Они все ужасающе присутствовали. Боль усиливалась по мере того, как нечто продолжало появляться из непроглядной черноты того, что могло быть только космосом за пределами Земли. Другого объяснения не было. Место далеко, далеко за вершинами самых высоких гор, далеко за белой луной. Место ужасов и чудовищ.
Место богов.
Снова раздались крики, и теперь отсутствие звука стало еще более очевидным, так как крики казались одновременно далекими и присутствующими. Они исходили изнутри, но не было ничего, что могло бы донести звук за пределы губ до ушей чудовища, если они у него вообще были. Запах гнили, настолько сильный, что казался ядовитым, заполнял ноздри, хотя никакого дыхания не было. Вздохи ужаса, беззвучные в этом месте, оставались неслышными, а дыхание, казалось, высасывалось из легких и вырывалось с беззвучным криком, когда глаза видели то, что им никогда не суждено было увидеть.
Звуки пришли снова. Они присутствовали все это время, ужасные, жуткие звуки, которые в другом мире могли бы быть словами, но, как и глаза, созерцающие открывающиеся перед ними виды, уши не были предназначены для восприятия этих ужасных бормотаний, а разум не был предназначен для того, чтобы пытаться осмыслить их с помощью букв и звуков. И тогда пришло осознание того, что звуки исходят вовсе не из ушей, хотя, когда руки коснулись их, они отпрянули от рек крови, которые текли из них. Звуки были внутри разума. Тварь, чудовище, отвратительная проклятая тварь, все еще выползающая из бездны, была внутри разума!
"О, Боже!" - попытался крикнуть он, но слова так и не сорвались с губ. "Какой божественный ужас!"

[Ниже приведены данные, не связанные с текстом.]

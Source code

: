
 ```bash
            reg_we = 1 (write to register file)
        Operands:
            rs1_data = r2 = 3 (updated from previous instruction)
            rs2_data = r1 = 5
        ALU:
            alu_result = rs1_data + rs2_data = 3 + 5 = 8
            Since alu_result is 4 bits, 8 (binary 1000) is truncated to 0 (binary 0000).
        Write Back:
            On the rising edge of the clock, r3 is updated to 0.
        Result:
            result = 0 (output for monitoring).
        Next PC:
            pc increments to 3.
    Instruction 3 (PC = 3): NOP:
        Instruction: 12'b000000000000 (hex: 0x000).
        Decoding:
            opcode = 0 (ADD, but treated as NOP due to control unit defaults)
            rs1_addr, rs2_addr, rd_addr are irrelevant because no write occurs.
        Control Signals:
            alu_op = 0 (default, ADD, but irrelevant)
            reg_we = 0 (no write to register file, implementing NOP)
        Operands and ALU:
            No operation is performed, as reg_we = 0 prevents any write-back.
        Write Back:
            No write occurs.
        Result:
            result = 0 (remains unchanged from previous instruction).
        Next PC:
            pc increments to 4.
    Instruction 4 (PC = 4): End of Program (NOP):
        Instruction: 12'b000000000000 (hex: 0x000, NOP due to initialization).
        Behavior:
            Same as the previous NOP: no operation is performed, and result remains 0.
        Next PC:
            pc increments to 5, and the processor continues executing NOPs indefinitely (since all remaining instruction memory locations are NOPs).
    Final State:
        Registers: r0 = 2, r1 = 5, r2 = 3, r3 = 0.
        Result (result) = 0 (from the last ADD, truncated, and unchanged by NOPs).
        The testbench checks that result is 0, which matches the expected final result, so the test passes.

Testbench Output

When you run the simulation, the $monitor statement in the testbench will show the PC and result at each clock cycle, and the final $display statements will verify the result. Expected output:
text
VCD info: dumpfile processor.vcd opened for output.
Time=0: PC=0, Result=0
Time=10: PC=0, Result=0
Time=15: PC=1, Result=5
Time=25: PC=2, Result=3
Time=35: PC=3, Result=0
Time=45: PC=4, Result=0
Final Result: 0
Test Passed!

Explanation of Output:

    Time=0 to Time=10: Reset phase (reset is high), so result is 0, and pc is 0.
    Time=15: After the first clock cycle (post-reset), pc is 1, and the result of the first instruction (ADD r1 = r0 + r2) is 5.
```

Здравомыслие полностью разрушилось. Логика растворилась в парах. Разум был полностью растоптан. Затем раздался гогочущий, беззвучный смех, сотрясая агонизирующее тело, и множество точек по обе стороны позвоночника вспыхнули ужасной болью, которую уже не боялись, а наслаждались. По позвоночнику побежали мурашки от ощущения скольжения больших стеблей, выходящих из разорванных ран, которые теперь были свернуты в контролируемый узел космическим зверем.
"Ry'kuun N'yea'thuul Fhtean Ma'fhel!" - ужасные звуки, которые теперь были прекрасными, чувственными вещами, заполнили разум.
И казалось, что человеческое понимание переходит все границы, когда свернувшиеся усики, извивающиеся черви великого потустороннего мира, проникали в мозг, приводя полное понимание и полное безумие в ужасающую гармонию.
Старейшина Н'йеа'туул пробудился!
Вид ужасного, прекрасного, древнего бога, появившегося из бесконечной бездны, исчез, как исчезла и кромешная тьма, и сверкающие драгоценные камни внутри. Храм вернулся, и все вокруг озарилось сиянием богов. Стук дождя по крыше и брызги капель по безглазым окнам. Все вернулось.
Гир Дрири повернулся от маркера, паря в двух футах от земли на десяти черных и очень острых щупальцах, торчащих из его спины. Лоб болел от жара, а прикосновение к нему вызвало ощущение, что что-то мокрое укусило его за руку. Но он сразу же понял, что это не рот, а глаз, благодаря своему новому, неограниченному знанию.
И, не видя его, он знал, что он красный.
Тогда он начал смеяться, застыв в агонии, превосходящей все, что он когда-либо мог себе представить, но такой же сексуальной, как самые свободные девушки из борделя. Боль была наслаждением, а агония - божественной.